Activity ->
Search the entries for the string "Identity" and give the number of lines that hold it, nothing more.

Task material ->
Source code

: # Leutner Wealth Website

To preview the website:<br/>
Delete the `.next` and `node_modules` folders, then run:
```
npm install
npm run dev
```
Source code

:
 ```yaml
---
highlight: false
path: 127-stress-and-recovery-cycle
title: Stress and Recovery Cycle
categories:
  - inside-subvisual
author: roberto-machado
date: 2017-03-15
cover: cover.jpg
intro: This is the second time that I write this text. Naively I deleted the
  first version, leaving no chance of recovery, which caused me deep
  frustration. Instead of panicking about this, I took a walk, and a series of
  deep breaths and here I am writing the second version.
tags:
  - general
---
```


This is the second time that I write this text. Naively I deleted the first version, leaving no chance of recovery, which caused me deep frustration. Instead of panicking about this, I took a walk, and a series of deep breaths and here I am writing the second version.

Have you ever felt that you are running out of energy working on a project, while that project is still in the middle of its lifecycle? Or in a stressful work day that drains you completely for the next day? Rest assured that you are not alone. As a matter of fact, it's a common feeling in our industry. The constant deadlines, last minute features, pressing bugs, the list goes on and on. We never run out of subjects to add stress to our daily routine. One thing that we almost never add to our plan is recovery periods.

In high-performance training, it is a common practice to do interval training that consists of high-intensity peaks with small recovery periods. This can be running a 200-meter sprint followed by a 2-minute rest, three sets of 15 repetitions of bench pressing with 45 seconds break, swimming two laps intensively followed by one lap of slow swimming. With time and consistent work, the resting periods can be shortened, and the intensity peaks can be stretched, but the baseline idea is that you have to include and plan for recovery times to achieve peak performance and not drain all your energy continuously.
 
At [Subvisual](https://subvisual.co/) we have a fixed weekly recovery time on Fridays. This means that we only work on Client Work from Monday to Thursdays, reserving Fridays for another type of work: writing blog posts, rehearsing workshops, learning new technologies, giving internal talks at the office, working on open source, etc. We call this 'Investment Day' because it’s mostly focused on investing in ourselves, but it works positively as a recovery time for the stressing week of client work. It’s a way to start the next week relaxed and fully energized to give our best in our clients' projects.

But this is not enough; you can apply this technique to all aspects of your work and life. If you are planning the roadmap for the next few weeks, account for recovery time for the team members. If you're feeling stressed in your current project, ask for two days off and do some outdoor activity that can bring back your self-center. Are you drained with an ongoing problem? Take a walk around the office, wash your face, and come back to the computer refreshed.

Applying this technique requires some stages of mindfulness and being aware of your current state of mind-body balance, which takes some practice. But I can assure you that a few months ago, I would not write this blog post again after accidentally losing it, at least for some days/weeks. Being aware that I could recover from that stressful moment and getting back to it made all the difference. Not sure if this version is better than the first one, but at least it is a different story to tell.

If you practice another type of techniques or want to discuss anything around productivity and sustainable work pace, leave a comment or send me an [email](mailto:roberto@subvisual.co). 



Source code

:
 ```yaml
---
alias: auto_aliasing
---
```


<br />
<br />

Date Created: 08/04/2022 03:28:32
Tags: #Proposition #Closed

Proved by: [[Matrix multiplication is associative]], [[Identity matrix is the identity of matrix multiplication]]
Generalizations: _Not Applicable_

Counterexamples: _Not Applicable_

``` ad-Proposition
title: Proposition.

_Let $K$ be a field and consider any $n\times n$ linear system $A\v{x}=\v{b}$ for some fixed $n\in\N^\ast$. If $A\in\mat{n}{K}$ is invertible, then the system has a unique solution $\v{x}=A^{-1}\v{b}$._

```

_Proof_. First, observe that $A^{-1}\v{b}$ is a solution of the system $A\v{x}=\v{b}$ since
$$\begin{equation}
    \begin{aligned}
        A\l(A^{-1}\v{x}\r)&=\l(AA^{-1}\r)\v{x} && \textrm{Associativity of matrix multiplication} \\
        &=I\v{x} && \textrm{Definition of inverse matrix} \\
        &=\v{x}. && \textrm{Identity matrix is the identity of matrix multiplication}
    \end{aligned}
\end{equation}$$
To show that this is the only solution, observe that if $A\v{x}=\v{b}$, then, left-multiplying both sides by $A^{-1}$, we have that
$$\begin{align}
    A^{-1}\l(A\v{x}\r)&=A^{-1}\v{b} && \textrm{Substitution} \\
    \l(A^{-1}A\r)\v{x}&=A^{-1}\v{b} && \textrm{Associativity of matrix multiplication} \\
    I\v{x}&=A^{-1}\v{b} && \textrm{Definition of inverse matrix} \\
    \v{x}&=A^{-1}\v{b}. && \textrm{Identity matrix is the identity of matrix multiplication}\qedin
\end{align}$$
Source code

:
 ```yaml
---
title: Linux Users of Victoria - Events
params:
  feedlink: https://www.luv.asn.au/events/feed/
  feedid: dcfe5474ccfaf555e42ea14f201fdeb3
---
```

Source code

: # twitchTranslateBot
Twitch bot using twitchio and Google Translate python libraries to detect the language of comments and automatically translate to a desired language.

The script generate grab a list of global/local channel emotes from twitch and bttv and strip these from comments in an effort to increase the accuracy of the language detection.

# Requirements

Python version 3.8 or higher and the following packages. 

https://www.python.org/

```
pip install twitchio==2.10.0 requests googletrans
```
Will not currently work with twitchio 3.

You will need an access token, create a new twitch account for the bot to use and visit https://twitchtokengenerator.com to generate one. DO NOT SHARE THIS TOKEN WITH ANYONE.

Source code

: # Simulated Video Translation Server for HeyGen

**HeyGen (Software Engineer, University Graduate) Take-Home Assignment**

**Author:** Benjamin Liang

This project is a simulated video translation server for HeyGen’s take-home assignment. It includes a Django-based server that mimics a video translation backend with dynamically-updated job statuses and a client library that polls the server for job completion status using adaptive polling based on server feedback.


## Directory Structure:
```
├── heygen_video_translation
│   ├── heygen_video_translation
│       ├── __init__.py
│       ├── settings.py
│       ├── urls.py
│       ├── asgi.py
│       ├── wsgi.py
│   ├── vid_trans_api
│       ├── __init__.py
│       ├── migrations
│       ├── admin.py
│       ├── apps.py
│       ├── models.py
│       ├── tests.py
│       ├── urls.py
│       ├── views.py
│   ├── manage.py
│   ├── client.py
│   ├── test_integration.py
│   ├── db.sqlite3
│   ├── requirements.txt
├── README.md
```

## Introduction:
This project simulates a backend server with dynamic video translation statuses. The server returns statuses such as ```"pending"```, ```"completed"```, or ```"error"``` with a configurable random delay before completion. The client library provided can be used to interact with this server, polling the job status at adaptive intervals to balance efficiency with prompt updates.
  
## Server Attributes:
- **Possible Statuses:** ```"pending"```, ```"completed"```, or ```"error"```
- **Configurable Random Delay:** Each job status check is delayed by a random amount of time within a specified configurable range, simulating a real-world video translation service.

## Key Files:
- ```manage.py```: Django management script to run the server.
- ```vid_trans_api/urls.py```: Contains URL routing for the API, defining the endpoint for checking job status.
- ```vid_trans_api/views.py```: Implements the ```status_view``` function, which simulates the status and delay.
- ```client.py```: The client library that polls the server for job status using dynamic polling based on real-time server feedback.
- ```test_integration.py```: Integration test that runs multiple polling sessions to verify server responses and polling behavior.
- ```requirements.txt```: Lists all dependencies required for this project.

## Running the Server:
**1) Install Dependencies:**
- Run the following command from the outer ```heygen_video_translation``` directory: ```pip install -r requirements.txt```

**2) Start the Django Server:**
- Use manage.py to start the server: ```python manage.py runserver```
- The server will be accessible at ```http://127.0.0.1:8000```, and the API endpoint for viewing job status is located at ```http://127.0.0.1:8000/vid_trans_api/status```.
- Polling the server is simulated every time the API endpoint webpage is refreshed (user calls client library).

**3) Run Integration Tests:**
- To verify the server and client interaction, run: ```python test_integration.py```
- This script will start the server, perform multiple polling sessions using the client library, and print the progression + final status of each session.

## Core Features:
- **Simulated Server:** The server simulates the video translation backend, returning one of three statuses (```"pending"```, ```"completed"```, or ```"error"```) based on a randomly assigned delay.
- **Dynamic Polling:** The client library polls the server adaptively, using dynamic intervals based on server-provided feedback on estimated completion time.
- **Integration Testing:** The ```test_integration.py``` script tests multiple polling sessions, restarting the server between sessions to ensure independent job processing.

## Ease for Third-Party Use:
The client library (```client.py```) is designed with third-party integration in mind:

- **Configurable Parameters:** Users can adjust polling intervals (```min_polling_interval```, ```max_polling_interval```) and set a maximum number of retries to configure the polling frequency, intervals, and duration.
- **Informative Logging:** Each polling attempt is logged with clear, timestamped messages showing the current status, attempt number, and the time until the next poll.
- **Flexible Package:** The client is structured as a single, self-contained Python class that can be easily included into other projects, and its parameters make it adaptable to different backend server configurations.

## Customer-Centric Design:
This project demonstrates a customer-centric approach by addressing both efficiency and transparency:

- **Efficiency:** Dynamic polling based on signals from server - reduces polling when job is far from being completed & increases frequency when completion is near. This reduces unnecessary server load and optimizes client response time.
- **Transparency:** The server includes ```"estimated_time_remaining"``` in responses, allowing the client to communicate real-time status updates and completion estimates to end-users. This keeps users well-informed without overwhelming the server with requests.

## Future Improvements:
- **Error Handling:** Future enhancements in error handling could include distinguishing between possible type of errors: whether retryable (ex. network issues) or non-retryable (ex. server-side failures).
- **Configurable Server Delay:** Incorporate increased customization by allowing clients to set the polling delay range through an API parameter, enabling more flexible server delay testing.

Exercise solution ->
3